[Start of Attachment]
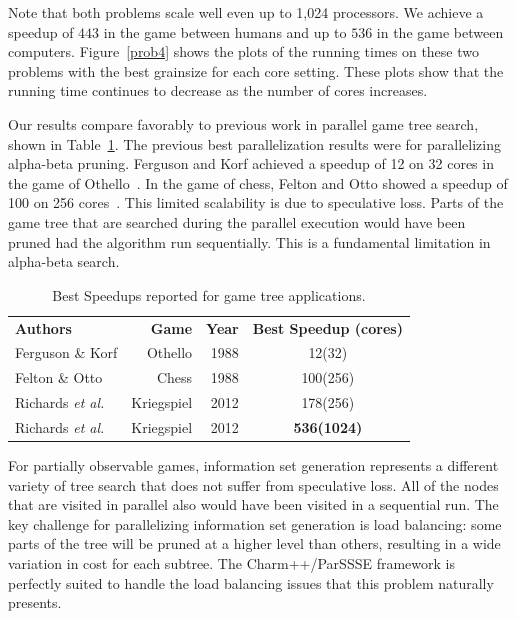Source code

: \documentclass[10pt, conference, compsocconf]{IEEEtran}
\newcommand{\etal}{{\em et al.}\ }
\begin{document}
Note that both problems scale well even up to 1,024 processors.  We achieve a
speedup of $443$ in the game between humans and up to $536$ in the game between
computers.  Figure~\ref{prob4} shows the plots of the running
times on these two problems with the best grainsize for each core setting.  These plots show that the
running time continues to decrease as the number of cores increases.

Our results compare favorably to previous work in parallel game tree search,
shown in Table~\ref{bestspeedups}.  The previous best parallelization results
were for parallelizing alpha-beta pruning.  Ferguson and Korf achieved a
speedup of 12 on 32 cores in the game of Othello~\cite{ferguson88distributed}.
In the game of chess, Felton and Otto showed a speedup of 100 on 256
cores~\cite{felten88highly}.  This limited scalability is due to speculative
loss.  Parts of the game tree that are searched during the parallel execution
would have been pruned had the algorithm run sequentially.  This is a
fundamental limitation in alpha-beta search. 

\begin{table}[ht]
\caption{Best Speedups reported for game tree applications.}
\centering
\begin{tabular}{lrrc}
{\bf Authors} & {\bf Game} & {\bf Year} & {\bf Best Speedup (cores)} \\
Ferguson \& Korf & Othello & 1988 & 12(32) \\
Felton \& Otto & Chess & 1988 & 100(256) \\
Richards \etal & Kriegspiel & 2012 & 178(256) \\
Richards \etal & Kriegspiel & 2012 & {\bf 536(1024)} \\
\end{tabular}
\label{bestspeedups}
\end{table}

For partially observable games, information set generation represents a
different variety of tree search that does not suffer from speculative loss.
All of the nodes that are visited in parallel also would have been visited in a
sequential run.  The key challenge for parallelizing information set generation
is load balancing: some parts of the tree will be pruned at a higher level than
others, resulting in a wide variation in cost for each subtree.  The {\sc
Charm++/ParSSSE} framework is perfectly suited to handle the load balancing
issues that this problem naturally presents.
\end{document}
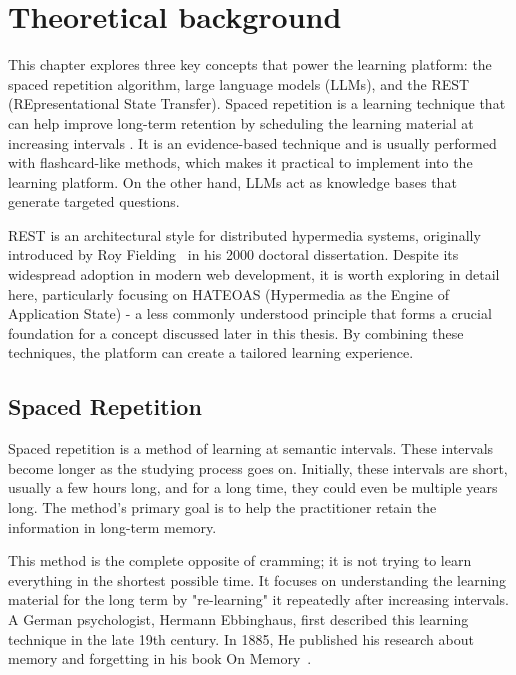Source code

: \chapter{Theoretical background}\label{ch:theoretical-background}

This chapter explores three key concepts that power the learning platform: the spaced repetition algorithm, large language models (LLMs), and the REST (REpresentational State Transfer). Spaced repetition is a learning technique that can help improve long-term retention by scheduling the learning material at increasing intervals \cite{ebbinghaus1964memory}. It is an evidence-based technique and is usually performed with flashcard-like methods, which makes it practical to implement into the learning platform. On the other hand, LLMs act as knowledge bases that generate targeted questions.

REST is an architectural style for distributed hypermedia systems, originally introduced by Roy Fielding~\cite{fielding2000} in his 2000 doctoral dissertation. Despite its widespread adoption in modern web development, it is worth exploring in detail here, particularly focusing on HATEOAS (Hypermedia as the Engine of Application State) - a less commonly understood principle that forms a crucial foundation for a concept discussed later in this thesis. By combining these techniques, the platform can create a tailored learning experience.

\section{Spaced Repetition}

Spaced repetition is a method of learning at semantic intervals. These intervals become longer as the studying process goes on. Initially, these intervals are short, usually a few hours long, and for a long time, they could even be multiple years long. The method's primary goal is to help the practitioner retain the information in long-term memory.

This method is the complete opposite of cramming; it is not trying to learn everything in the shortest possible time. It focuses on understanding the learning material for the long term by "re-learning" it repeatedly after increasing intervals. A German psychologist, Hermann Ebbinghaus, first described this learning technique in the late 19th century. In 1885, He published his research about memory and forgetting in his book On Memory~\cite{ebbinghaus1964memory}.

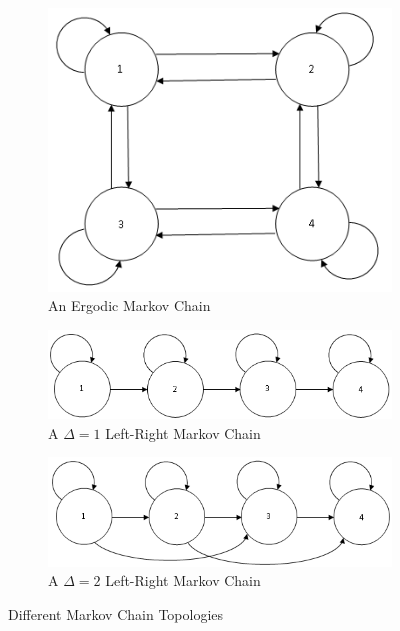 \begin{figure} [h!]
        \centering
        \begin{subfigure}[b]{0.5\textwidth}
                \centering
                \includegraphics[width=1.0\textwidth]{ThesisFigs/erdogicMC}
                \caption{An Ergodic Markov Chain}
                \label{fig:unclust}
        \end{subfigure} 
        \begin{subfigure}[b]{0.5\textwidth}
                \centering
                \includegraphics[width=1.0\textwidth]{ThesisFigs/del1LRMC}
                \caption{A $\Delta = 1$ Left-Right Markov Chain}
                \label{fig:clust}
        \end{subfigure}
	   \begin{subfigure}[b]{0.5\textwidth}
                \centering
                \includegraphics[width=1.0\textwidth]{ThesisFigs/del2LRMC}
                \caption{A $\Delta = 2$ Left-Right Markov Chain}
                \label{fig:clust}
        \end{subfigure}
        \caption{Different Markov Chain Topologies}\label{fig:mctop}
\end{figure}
[End of Attachment]
WHAT THE TASK REQUIRES |
Check each line of the listing above. Copy it if it holds the string "Othello".

SOLVED EXERCISE |
speedup of 12 on 32 cores in the game of Othello~\cite{ferguson88distributed}.
Ferguson \& Korf & Othello & 1988 & 12(32) \\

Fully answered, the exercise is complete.